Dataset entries
# # # #

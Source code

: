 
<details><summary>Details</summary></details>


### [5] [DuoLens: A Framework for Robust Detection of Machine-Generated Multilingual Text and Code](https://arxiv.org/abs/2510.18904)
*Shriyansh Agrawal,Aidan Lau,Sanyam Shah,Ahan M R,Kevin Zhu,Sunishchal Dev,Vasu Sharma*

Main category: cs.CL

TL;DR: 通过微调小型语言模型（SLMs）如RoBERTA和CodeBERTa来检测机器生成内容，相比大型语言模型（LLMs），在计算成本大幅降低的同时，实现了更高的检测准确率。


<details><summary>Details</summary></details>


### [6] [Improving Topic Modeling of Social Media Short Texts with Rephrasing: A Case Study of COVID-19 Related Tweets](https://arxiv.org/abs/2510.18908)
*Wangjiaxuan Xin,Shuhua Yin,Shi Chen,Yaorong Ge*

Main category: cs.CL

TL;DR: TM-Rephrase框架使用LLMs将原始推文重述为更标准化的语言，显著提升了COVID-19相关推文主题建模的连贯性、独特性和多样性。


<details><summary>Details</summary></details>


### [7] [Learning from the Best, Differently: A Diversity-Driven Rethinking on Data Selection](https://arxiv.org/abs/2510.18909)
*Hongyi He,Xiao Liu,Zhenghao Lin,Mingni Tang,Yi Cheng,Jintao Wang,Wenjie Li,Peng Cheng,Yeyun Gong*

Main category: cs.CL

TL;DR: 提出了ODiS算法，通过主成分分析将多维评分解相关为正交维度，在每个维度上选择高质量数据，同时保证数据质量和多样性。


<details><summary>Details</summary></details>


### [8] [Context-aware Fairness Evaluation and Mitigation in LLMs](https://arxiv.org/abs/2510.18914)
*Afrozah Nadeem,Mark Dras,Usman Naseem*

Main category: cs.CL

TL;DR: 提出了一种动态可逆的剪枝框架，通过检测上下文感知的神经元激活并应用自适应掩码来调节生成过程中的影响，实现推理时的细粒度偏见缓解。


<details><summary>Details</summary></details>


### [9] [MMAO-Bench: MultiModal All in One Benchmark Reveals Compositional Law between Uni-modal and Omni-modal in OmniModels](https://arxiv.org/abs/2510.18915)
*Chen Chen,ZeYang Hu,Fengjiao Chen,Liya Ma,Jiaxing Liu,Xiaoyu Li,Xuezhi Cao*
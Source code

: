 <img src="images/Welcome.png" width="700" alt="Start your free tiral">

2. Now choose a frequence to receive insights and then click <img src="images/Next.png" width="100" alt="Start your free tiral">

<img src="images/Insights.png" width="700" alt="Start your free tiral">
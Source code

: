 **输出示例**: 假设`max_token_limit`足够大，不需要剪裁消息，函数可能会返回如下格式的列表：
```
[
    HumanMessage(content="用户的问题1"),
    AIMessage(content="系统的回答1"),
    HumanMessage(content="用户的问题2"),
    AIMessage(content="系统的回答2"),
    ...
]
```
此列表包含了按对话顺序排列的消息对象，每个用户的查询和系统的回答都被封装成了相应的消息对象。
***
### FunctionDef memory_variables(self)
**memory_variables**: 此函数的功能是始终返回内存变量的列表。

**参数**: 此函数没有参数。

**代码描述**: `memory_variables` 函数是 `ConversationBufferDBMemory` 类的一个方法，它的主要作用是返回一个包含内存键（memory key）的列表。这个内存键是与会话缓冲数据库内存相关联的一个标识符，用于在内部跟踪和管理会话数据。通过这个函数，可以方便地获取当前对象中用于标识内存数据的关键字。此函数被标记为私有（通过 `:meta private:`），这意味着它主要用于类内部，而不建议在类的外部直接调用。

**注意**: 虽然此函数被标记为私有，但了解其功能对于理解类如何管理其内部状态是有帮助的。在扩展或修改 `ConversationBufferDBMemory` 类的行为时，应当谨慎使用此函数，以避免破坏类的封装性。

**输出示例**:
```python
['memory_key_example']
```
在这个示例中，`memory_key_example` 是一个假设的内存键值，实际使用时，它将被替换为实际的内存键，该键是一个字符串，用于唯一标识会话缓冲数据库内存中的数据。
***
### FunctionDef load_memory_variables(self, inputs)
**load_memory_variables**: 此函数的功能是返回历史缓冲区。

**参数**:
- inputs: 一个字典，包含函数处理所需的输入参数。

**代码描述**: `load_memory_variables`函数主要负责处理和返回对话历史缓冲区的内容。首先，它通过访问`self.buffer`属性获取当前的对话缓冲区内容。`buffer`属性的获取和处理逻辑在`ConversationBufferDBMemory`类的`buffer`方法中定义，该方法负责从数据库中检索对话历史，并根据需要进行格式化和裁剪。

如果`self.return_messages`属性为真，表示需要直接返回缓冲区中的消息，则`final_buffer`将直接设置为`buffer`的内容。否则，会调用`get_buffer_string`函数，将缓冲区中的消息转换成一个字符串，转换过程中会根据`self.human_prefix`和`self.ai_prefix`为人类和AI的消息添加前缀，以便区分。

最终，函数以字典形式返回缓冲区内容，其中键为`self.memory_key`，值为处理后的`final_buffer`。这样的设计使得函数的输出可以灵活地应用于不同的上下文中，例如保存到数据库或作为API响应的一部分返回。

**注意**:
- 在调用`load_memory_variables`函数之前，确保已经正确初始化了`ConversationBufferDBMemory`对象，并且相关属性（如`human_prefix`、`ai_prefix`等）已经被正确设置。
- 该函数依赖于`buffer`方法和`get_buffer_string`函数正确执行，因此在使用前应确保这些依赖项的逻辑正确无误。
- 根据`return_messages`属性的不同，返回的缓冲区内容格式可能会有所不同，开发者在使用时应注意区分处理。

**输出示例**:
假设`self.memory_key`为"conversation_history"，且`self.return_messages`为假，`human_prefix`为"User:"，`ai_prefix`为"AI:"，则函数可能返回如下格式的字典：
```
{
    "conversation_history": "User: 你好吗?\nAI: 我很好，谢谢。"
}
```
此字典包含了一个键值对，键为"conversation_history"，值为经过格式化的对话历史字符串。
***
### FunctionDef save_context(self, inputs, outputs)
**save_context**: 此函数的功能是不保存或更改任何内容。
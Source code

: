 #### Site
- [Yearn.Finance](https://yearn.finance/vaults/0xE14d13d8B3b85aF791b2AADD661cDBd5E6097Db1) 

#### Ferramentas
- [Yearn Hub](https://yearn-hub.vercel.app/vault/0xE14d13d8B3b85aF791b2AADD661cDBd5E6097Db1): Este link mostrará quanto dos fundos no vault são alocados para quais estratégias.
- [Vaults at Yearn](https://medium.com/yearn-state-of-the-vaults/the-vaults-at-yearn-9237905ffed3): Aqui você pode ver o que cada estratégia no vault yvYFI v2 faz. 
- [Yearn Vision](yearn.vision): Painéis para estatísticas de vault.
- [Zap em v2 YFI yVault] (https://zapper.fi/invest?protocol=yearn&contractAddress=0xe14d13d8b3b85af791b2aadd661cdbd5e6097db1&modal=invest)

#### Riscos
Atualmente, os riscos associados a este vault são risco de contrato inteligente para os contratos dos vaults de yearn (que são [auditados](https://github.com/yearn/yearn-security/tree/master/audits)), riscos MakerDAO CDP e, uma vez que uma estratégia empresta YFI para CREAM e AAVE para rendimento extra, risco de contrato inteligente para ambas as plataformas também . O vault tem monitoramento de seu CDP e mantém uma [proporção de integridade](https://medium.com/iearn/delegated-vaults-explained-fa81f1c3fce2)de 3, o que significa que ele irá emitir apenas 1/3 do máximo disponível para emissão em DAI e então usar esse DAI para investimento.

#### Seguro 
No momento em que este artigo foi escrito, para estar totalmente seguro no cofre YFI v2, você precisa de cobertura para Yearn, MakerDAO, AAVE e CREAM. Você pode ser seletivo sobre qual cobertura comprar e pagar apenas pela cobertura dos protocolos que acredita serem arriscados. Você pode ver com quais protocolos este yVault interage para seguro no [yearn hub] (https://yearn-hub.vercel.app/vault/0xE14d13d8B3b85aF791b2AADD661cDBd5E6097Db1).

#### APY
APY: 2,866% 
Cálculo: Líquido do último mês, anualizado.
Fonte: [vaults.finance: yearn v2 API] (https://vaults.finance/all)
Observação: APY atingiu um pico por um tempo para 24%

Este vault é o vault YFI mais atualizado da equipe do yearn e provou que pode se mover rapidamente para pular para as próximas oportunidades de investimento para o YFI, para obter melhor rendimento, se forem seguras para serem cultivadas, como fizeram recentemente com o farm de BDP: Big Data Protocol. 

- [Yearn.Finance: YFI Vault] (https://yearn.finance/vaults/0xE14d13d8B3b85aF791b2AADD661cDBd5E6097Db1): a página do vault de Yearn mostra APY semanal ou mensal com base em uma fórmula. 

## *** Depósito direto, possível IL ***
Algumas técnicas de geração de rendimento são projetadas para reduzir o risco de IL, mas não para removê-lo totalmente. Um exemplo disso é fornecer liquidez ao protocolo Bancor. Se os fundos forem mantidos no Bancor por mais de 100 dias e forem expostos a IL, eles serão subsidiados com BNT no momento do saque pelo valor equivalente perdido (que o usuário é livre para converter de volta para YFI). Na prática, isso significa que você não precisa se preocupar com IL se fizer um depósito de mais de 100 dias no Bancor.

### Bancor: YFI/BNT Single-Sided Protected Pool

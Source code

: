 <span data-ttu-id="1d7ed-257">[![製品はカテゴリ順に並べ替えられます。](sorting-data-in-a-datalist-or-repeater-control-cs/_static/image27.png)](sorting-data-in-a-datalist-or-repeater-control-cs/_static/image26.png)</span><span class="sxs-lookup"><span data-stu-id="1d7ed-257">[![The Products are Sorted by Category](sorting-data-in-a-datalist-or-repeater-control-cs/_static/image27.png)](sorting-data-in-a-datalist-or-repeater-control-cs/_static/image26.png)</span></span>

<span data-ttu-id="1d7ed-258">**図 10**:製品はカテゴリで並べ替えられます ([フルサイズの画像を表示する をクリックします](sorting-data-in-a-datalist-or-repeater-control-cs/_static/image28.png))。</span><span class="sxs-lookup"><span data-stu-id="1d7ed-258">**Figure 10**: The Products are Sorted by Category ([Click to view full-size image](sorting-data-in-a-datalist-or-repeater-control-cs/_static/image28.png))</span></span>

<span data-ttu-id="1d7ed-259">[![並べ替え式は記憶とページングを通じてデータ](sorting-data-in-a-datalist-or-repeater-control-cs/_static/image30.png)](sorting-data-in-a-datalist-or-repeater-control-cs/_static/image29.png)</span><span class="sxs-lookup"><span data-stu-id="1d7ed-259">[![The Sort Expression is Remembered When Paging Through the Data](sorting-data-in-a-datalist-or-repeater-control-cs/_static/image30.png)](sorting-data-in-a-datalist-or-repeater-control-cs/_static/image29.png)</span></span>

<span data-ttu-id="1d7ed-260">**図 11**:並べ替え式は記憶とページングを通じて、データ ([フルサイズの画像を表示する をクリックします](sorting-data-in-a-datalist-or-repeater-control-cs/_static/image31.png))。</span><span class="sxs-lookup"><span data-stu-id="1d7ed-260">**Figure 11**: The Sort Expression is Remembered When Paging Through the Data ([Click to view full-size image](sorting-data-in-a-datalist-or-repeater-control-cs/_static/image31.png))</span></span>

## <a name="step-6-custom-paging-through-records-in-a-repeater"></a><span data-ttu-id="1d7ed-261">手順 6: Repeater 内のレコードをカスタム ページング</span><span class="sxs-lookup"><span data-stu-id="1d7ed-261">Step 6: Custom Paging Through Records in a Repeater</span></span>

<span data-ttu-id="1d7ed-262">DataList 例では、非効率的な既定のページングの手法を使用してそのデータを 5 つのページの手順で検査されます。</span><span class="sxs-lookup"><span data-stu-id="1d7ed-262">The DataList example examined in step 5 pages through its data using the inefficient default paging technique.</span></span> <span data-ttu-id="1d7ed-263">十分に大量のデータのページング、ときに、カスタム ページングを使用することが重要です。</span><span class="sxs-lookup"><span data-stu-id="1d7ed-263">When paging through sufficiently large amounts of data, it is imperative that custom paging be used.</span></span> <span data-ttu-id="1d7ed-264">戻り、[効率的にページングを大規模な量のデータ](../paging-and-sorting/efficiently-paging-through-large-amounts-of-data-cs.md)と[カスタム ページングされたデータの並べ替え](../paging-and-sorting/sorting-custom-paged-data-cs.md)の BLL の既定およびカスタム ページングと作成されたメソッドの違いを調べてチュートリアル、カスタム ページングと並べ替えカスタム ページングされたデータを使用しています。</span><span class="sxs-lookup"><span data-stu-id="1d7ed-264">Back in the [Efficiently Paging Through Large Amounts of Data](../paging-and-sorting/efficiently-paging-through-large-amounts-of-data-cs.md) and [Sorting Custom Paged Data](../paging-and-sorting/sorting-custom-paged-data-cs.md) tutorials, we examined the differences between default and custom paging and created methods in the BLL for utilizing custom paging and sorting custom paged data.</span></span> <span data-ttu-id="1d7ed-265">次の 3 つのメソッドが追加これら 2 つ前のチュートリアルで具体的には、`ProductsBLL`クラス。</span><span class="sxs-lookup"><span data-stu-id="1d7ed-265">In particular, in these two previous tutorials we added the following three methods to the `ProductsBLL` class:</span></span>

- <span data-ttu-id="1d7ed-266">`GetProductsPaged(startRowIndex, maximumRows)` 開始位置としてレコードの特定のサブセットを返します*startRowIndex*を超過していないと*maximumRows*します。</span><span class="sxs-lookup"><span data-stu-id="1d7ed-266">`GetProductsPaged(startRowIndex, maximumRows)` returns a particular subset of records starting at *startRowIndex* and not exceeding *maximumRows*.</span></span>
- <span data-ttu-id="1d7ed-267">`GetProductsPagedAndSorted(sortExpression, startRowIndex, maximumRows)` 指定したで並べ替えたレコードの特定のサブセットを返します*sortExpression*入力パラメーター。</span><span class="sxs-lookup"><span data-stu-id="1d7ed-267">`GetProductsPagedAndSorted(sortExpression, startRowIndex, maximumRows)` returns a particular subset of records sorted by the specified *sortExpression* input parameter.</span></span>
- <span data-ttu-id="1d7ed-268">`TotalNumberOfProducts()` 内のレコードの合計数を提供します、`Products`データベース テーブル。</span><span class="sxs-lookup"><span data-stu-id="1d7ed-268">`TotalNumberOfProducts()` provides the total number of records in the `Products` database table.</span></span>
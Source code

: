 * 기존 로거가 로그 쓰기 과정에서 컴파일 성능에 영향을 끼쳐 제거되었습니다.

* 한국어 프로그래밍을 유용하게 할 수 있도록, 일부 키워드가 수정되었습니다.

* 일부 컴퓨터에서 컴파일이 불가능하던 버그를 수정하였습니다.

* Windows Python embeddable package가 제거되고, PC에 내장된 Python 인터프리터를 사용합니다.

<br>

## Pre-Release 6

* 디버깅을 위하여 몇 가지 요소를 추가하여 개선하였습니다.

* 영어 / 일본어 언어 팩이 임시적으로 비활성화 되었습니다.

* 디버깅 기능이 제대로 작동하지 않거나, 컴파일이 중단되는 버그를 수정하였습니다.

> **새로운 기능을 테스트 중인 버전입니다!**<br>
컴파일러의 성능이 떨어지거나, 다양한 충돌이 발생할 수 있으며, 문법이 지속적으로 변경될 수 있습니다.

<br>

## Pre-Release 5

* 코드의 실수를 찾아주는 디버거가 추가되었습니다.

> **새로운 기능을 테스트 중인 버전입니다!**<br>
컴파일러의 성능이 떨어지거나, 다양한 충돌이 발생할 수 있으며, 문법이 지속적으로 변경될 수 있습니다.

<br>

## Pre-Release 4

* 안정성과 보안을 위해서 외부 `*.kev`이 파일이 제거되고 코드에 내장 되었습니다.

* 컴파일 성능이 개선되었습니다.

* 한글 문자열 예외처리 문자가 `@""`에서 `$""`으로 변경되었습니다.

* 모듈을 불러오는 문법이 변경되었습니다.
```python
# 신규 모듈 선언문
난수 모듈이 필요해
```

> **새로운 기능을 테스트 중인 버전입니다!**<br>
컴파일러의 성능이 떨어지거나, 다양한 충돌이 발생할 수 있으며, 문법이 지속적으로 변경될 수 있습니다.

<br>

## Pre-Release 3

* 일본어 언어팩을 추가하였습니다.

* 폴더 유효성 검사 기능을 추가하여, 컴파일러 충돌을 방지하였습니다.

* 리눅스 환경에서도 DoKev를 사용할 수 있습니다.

# # # #

### Problem statement
Search the entries for the word "quais" and copy every line that holds it.

### Result for this exercise
- [Yearn Hub](https://yearn-hub.vercel.app/vault/0xE14d13d8B3b85aF791b2AADD661cDBd5E6097Db1): Este link mostrará quanto dos fundos no vault são alocados para quais estratégias.
No momento em que este artigo foi escrito, para estar totalmente seguro no cofre YFI v2, você precisa de cobertura para Yearn, MakerDAO, AAVE e CREAM. Você pode ser seletivo sobre qual cobertura comprar e pagar apenas pela cobertura dos protocolos que acredita serem arriscados. Você pode ver com quais protocolos este yVault interage para seguro no [yearn hub] (https://yearn-hub.vercel.app/vault/0xE14d13d8B3b85aF791b2AADD661cDBd5E6097Db1).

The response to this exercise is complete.